Each record below needs to be copied out exactly as it stands.
::::
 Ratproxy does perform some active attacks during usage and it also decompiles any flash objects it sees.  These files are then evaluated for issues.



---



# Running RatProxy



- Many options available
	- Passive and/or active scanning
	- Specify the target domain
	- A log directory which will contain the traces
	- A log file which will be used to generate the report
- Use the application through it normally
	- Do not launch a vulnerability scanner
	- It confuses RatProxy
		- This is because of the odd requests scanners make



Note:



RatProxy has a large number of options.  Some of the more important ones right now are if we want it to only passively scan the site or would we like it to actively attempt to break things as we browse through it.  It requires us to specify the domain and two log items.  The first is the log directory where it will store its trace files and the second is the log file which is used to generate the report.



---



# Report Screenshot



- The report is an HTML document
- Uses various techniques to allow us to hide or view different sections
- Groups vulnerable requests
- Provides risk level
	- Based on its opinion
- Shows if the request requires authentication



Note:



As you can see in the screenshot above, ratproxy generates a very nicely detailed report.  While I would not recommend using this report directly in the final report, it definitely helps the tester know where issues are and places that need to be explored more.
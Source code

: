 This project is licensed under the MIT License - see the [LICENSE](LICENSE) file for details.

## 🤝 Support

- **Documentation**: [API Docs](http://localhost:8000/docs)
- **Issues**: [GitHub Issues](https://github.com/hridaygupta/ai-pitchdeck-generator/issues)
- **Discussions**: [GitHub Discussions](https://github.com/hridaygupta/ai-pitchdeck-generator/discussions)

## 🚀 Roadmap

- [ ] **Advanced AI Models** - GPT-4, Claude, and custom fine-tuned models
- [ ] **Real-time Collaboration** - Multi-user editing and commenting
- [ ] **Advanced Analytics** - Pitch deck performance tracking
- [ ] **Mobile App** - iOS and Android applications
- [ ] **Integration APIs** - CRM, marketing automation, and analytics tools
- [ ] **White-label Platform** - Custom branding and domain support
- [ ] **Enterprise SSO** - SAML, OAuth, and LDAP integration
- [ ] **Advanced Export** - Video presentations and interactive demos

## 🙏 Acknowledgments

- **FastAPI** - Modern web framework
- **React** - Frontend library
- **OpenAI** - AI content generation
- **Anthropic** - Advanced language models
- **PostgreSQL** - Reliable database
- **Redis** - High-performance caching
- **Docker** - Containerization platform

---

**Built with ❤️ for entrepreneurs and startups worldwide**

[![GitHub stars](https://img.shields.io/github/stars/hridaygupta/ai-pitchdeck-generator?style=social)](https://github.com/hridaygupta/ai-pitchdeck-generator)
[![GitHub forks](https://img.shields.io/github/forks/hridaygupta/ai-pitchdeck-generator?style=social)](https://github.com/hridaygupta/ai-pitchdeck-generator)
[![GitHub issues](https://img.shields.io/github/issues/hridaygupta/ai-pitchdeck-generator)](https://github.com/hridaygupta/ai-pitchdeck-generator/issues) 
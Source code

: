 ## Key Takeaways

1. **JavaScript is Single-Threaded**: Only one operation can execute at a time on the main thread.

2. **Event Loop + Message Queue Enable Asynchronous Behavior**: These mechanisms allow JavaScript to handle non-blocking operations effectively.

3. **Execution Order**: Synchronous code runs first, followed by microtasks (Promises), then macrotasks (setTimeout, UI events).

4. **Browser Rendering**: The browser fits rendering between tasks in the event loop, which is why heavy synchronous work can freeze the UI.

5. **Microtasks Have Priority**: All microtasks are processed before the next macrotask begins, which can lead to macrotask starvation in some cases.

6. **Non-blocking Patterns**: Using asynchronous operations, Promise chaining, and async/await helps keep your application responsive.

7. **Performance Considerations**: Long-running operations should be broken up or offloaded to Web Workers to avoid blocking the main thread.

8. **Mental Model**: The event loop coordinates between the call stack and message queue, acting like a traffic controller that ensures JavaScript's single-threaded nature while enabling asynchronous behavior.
::::
▶ Solved problem
 Ratproxy does perform some active attacks during usage and it also decompiles any flash objects it sees.  These files are then evaluated for issues.



---



# Running RatProxy



- Many options available
	- Passive and/or active scanning
	- Specify the target domain
	- A log directory which will contain the traces
	- A log file which will be used to generate the report
- Use the application through it normally
	- Do not launch a vulnerability scanner
	- It confuses RatProxy
		- This is because of the odd requests scanners make



Note:



RatProxy has a large number of options.  Some of the more important ones right now are if we want it to only passively scan the site or would we like it to actively attempt to break things as we browse through it.  It requires us to specify the domain and two log items.  The first is the log directory where it will store its trace files and the second is the log file which is used to generate the report.



---



# Report Screenshot



- The report is an HTML document
- Uses various techniques to allow us to hide or view different sections
- Groups vulnerable requests
- Provides risk level
	- Based on its opinion
- Shows if the request requires authentication



Note:



As you can see in the screenshot above, ratproxy generates a very nicely detailed report.  While I would not recommend using this report directly in the final report, it definitely helps the tester know where issues are and places that need to be explored more.
Source code

: This project is licensed under the MIT License - see the [LICENSE](LICENSE) file for details.

## 🤝 Support

- **Documentation**: [API Docs](http://localhost:8000/docs)
- **Issues**: [GitHub Issues](https://github.com/hridaygupta/ai-pitchdeck-generator/issues)
- **Discussions**: [GitHub Discussions](https://github.com/hridaygupta/ai-pitchdeck-generator/discussions)

## 🚀 Roadmap

- [ ] **Advanced AI Models** - GPT-4, Claude, and custom fine-tuned models
- [ ] **Real-time Collaboration** - Multi-user editing and commenting
- [ ] **Advanced Analytics** - Pitch deck performance tracking
- [ ] **Mobile App** - iOS and Android applications
- [ ] **Integration APIs** - CRM, marketing automation, and analytics tools
- [ ] **White-label Platform** - Custom branding and domain support
- [ ] **Enterprise SSO** - SAML, OAuth, and LDAP integration
- [ ] **Advanced Export** - Video presentations and interactive demos

## 🙏 Acknowledgments

- **FastAPI** - Modern web framework
- **React** - Frontend library
- **OpenAI** - AI content generation
- **Anthropic** - Advanced language models
- **PostgreSQL** - Reliable database
- **Redis** - High-performance caching
- **Docker** - Containerization platform

---

**Built with ❤️ for entrepreneurs and startups worldwide**

[![GitHub stars](https://img.shields.io/github/stars/hridaygupta/ai-pitchdeck-generator?style=social)](https://github.com/hridaygupta/ai-pitchdeck-generator)
[![GitHub forks](https://img.shields.io/github/forks/hridaygupta/ai-pitchdeck-generator?style=social)](https://github.com/hridaygupta/ai-pitchdeck-generator)
[![GitHub issues](https://img.shields.io/github/issues/hridaygupta/ai-pitchdeck-generator)](https://github.com/hridaygupta/ai-pitchdeck-generator/issues) 
Source code

: ## Key Takeaways

1. **JavaScript is Single-Threaded**: Only one operation can execute at a time on the main thread.

2. **Event Loop + Message Queue Enable Asynchronous Behavior**: These mechanisms allow JavaScript to handle non-blocking operations effectively.

3. **Execution Order**: Synchronous code runs first, followed by microtasks (Promises), then macrotasks (setTimeout, UI events).

4. **Browser Rendering**: The browser fits rendering between tasks in the event loop, which is why heavy synchronous work can freeze the UI.

5. **Microtasks Have Priority**: All microtasks are processed before the next macrotask begins, which can lead to macrotask starvation in some cases.

6. **Non-blocking Patterns**: Using asynchronous operations, Promise chaining, and async/await helps keep your application responsive.

7. **Performance Considerations**: Long-running operations should be broken up or offloaded to Web Workers to avoid blocking the main thread.

8. **Mental Model**: The event loop coordinates between the call stack and message queue, acting like a traffic controller that ensures JavaScript's single-threaded nature while enabling asynchronous behavior.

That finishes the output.